Des personnages forts
Sur cette trame,
le film montrel’enquête de deux agents
du JBI (FBI japonaise) sur un groupe terroriste indépendantiste, Hureisenjin,
dont les attaques, dénuées de logique se concentrent contre une entreprise
japonaise influente sur le marché de l’art. La narration profite d’abord de la
relation entre les 2 hommes, l’un japonais, l’autre coréen, qui partagent le même
sens du devoir. Ils sont gardiens de l’ordre et fiers du modèle japonais.

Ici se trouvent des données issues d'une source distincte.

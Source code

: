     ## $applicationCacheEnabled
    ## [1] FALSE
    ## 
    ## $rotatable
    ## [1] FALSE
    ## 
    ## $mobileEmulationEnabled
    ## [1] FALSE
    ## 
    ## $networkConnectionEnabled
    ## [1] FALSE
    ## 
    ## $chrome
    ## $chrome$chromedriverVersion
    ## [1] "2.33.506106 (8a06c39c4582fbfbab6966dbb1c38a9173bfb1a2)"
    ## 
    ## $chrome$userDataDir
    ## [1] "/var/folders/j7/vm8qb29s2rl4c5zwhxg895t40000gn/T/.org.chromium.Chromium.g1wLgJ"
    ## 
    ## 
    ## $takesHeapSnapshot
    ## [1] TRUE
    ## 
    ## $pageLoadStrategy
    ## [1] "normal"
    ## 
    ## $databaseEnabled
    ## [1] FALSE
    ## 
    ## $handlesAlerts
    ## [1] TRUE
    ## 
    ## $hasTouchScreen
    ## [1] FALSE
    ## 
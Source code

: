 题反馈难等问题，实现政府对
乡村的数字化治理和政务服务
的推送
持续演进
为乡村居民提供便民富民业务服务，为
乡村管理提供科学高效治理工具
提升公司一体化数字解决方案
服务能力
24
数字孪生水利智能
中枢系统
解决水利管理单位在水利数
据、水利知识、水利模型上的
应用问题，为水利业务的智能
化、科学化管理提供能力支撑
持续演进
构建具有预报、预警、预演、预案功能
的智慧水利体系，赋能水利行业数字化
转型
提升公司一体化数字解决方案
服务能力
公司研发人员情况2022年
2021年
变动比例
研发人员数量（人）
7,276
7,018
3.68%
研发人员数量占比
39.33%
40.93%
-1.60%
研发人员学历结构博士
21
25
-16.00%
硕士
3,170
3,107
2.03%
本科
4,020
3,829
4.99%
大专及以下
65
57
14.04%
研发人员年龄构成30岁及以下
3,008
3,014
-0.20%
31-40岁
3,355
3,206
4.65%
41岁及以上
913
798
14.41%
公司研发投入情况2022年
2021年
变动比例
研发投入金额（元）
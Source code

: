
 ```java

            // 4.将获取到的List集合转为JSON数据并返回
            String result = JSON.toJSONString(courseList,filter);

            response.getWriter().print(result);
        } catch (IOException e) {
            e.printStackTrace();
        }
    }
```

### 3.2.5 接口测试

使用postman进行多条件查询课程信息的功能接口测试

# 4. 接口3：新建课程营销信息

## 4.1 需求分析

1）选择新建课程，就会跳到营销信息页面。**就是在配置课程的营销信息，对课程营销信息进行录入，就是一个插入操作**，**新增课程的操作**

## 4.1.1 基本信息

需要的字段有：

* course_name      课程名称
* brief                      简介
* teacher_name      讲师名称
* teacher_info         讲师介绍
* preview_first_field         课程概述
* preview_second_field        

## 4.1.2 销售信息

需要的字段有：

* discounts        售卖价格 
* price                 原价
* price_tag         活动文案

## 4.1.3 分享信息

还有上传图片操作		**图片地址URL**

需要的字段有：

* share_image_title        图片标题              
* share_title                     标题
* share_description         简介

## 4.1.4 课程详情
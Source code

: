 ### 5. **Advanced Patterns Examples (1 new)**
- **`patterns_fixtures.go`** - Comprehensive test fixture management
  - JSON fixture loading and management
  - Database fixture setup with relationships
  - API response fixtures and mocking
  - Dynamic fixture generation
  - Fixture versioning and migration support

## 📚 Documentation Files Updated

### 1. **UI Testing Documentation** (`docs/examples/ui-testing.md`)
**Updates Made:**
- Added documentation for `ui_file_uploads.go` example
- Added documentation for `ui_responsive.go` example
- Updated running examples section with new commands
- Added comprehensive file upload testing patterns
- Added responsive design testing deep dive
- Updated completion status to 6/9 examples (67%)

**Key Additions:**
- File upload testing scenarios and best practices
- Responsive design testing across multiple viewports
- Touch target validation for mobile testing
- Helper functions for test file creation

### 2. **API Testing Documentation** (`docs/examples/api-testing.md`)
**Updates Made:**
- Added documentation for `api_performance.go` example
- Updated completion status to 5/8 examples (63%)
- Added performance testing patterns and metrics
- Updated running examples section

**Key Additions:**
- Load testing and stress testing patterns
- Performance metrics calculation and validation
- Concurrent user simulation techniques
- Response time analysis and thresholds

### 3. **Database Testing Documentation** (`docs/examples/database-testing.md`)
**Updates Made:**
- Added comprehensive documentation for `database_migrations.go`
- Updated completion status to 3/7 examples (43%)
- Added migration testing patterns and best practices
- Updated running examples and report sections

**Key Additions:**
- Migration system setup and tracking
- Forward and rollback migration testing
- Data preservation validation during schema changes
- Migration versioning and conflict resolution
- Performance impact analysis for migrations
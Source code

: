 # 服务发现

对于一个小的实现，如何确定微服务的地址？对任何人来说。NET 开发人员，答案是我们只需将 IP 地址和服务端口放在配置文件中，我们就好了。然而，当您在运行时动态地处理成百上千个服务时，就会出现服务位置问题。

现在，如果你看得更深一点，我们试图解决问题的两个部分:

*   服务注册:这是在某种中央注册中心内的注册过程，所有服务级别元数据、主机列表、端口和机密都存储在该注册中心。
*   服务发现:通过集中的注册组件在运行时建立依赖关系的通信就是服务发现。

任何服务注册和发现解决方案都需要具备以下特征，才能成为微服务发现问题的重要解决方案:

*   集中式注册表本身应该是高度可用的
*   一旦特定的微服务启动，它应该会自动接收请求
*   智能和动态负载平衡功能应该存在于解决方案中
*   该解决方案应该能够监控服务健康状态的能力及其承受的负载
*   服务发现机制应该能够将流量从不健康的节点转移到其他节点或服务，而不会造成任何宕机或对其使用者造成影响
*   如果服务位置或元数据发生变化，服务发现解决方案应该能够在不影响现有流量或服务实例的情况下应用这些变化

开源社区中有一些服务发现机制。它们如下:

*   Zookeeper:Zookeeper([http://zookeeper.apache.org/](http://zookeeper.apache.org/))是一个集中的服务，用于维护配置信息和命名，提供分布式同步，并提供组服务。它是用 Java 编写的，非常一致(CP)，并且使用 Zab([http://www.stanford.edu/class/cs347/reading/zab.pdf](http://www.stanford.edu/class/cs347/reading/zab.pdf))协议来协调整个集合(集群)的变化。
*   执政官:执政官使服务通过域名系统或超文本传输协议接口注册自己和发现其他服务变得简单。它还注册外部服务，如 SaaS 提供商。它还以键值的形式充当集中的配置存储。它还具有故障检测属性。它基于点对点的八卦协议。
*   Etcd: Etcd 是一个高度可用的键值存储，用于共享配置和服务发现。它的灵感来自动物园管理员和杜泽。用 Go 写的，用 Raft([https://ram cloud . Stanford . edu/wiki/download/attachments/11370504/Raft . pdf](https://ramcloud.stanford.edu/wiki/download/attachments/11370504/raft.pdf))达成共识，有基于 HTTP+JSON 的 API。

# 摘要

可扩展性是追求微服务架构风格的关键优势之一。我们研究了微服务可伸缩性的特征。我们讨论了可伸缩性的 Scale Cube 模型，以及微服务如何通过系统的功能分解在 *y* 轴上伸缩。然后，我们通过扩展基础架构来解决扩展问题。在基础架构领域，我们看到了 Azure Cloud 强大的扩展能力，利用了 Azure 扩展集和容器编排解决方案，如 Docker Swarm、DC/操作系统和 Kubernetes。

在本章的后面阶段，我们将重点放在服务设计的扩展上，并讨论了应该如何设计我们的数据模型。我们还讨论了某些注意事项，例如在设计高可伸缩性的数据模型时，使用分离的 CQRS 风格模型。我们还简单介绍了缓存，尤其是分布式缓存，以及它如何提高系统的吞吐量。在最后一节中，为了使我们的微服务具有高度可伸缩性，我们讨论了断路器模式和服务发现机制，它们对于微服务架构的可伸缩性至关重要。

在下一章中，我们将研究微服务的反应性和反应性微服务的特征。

Malgré leur origine différente leur amitié est forte.
De plus
l’écriture des personnages est
excellente car leur passé va les
contraindre à un choix : maintenir l’illusion ou remettre l’histoire dans
son vrai chemin. D’un côté on apprend que le père du coréen était un policier
qui a perdu son poste pour avoir collaboré avec ces terroristes. C’est cette
relation père-fils qui l’a conduit à s’engager dans la police pour laver l’honneur
de sa famille. Il a en quelque sorte tué son père pour avancer et se retrouve
face à un dilemme : continuer sur la voie tracée ou réécrire son histoire
autour du père pardonné. Son collègue japonais fait face au même démon car si
son sens du devoir l’incite à dévoiler la manipulation, l’amour pour sa femme
dont la famille est originaire d’Hiroshima le pousse dans une voie contraire.
Le passé recomposé
Il faut aussi noter le grand
écart permanent entre film d’action/thriller politique et film de science-fiction
basé sur le voyage dans le temps. La scène d’introduction est à ce point
importante car elle brosse dans un long plan séquence toute la nouvelle
histoire du Japon-Corée en se servant d’images historiques modifiées. L’histoire
sert ainsi plus que d’arrière-plan. Pour le spectateur c’est une visite autour
des évènements possibles : le choix de l’attentat de 1909 est intéressant
comme point de divergence historique. Du côté Science-fiction, la narration tient
la route sans erreurs : l’effet papillon est exploité complètement. Et les effets spéciaux sont réussis. Les scènes où l’attentat contre le régent est « revécu »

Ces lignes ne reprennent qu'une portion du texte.